Work to complete: Match on the string "engine" in the entries below and return every matching line.

=== Begin Enclosure ===

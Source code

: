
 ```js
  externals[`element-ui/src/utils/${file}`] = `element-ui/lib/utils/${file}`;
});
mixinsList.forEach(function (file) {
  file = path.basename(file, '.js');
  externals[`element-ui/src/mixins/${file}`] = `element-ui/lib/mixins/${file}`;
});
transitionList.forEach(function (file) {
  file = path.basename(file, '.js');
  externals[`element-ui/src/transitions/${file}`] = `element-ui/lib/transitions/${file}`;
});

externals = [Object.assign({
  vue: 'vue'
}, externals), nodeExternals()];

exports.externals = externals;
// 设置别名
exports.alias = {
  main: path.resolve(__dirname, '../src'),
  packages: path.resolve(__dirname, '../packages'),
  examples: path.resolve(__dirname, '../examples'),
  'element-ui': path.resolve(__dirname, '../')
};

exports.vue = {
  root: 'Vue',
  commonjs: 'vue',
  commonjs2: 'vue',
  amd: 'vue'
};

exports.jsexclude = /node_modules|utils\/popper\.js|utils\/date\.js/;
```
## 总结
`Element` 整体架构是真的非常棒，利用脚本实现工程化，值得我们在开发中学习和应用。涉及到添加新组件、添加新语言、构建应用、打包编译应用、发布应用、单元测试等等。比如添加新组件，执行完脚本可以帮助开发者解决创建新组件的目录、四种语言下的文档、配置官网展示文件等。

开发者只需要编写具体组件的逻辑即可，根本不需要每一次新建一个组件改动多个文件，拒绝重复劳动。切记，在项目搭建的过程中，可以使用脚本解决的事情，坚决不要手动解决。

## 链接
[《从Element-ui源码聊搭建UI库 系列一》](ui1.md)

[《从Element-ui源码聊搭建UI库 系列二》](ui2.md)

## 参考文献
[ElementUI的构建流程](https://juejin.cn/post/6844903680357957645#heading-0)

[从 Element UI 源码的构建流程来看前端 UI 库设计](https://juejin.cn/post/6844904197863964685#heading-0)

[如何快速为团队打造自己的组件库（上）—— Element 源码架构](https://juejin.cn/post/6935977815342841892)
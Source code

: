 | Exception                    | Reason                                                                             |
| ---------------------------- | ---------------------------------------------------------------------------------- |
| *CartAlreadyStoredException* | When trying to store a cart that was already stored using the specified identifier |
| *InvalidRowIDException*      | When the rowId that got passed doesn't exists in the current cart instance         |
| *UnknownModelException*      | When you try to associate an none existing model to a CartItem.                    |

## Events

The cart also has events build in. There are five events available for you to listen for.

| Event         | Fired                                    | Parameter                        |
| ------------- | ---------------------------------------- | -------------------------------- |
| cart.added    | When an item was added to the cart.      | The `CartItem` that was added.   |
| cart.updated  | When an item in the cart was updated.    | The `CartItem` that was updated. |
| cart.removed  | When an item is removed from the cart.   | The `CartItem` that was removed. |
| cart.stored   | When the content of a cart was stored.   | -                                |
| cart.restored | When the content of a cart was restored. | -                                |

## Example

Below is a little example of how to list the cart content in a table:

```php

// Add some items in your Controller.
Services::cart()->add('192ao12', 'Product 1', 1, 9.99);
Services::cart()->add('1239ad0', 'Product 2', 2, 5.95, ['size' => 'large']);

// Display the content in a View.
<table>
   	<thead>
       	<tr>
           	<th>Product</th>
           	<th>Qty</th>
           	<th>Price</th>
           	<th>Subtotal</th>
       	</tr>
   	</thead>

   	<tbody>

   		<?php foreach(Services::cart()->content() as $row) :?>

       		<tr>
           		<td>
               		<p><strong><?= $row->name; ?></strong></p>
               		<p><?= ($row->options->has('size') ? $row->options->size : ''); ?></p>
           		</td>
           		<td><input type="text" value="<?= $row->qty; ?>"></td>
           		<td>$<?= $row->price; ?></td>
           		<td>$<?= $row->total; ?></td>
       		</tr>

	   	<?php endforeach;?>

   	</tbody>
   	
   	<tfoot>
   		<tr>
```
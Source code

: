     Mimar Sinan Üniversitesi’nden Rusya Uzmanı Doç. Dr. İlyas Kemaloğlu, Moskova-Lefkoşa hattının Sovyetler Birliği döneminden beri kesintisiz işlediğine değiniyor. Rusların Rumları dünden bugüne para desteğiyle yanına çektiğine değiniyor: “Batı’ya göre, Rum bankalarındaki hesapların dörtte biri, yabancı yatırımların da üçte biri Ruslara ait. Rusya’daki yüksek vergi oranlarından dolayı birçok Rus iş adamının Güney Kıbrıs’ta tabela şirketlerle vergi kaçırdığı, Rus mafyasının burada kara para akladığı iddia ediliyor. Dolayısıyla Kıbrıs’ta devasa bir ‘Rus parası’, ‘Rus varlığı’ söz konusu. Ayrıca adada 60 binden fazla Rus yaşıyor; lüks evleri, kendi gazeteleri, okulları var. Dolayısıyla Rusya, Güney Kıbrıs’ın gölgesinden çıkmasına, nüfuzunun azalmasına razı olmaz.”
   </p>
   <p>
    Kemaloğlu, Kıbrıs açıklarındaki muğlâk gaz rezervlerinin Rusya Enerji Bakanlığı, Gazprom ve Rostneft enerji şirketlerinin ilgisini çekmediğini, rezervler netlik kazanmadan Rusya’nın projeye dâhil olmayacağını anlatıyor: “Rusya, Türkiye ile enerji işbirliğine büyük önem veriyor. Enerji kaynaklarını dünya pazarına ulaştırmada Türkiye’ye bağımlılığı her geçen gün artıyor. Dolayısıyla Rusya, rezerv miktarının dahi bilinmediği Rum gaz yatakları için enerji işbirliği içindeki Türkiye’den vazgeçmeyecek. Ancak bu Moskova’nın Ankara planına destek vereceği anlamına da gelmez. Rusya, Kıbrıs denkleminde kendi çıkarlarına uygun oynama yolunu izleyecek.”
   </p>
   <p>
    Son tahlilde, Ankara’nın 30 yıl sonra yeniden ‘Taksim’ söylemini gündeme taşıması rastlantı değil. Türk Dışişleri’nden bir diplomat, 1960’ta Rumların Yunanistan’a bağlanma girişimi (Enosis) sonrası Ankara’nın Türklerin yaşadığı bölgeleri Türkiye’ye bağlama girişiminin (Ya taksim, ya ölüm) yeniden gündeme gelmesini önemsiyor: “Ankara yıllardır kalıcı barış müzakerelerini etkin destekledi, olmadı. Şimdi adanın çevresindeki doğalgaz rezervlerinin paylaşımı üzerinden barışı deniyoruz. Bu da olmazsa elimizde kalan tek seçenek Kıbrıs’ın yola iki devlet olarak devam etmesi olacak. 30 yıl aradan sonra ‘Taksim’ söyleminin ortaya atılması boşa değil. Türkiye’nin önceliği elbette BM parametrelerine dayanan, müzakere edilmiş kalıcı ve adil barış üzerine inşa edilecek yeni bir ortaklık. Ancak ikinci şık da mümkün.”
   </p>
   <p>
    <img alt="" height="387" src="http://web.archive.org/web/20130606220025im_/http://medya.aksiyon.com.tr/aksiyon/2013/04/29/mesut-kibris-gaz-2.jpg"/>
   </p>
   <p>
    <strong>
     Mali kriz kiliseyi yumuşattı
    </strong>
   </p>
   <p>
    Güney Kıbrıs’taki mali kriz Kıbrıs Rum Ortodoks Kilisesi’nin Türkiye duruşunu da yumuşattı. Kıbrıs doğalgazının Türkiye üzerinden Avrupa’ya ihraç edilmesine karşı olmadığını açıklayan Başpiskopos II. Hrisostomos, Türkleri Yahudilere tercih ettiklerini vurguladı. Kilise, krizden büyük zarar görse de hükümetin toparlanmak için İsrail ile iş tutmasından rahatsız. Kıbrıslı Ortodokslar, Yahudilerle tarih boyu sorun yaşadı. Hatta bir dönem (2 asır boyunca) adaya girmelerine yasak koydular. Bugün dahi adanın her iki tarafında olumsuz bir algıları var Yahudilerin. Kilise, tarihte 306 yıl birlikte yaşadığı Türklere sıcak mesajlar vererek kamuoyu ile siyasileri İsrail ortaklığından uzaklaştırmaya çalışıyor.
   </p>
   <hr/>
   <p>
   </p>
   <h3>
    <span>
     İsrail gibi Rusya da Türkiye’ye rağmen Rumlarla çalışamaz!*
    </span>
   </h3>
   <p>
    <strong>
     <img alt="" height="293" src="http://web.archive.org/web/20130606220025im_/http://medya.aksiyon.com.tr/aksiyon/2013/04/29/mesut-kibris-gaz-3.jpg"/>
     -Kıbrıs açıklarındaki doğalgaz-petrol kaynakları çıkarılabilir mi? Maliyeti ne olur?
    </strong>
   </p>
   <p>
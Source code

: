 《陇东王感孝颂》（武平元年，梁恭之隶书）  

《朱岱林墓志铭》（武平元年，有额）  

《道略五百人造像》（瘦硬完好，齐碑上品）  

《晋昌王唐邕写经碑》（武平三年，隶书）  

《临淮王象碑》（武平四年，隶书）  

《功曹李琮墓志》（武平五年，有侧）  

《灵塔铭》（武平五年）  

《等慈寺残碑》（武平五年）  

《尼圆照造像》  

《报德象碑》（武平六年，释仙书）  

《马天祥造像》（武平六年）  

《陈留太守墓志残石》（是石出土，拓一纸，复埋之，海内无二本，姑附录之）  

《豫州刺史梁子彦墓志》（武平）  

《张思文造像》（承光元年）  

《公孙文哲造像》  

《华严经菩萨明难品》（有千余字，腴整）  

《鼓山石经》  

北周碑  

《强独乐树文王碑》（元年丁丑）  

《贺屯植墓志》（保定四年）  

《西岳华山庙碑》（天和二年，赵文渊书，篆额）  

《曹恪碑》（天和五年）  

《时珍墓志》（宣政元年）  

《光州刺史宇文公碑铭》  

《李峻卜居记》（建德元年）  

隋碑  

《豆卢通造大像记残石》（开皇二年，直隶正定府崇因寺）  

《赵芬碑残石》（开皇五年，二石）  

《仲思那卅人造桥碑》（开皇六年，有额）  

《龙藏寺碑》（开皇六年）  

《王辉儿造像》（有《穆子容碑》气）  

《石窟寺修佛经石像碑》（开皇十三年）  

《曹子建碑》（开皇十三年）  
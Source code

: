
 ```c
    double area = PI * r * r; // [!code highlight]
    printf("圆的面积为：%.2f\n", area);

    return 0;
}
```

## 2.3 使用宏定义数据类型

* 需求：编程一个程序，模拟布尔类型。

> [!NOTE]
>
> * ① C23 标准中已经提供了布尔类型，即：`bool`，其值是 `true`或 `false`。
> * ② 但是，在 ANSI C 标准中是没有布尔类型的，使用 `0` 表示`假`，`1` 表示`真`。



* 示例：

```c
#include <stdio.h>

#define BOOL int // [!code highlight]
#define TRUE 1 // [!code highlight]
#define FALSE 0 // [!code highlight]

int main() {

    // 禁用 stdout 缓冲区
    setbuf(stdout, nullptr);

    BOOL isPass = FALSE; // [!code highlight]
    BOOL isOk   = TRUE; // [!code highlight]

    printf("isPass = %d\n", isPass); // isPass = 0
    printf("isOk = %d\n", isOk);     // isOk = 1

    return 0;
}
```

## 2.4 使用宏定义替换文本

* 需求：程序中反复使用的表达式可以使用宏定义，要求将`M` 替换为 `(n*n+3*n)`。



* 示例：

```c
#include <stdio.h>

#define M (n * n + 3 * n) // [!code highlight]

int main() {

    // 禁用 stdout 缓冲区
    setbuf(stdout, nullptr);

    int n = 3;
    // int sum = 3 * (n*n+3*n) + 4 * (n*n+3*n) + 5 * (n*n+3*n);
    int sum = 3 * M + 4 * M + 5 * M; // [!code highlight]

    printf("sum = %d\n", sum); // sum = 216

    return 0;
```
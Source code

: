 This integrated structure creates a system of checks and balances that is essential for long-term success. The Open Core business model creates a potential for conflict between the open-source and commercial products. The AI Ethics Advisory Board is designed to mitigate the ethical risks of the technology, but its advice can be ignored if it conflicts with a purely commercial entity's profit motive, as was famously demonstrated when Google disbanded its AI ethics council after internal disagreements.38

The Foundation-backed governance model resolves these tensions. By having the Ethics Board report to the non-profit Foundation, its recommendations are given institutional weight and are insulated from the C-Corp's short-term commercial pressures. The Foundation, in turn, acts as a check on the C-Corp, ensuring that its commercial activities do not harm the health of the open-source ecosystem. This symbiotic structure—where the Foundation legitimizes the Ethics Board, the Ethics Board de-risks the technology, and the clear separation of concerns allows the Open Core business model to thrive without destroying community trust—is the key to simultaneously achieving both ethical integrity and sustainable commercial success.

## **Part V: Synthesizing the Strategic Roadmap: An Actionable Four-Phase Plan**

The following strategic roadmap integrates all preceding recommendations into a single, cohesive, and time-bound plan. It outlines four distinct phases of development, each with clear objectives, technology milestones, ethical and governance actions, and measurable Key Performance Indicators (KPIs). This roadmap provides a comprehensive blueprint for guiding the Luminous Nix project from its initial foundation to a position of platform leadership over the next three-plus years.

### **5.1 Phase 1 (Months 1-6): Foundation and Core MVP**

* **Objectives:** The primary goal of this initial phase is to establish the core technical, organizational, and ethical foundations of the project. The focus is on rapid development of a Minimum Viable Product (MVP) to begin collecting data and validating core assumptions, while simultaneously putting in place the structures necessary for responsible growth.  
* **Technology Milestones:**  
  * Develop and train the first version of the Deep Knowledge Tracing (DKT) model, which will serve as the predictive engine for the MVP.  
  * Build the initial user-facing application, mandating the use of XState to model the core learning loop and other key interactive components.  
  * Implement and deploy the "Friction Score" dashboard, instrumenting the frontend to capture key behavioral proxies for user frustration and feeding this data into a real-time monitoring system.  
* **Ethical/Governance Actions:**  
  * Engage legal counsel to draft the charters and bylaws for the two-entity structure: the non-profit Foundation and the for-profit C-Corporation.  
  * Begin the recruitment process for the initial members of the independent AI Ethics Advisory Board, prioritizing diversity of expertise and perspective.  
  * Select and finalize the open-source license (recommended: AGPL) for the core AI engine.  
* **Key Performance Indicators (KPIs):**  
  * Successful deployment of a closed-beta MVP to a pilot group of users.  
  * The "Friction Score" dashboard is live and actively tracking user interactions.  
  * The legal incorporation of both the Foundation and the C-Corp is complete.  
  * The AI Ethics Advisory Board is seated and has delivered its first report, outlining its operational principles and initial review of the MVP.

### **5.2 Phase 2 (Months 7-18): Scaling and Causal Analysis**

=== End Enclosure ===

Exercise response:
  * Develop and train the first version of the Deep Knowledge Tracing (DKT) model, which will serve as the predictive engine for the MVP.  
  * Select and finalize the open-source license (recommended: AGPL) for the core AI engine.  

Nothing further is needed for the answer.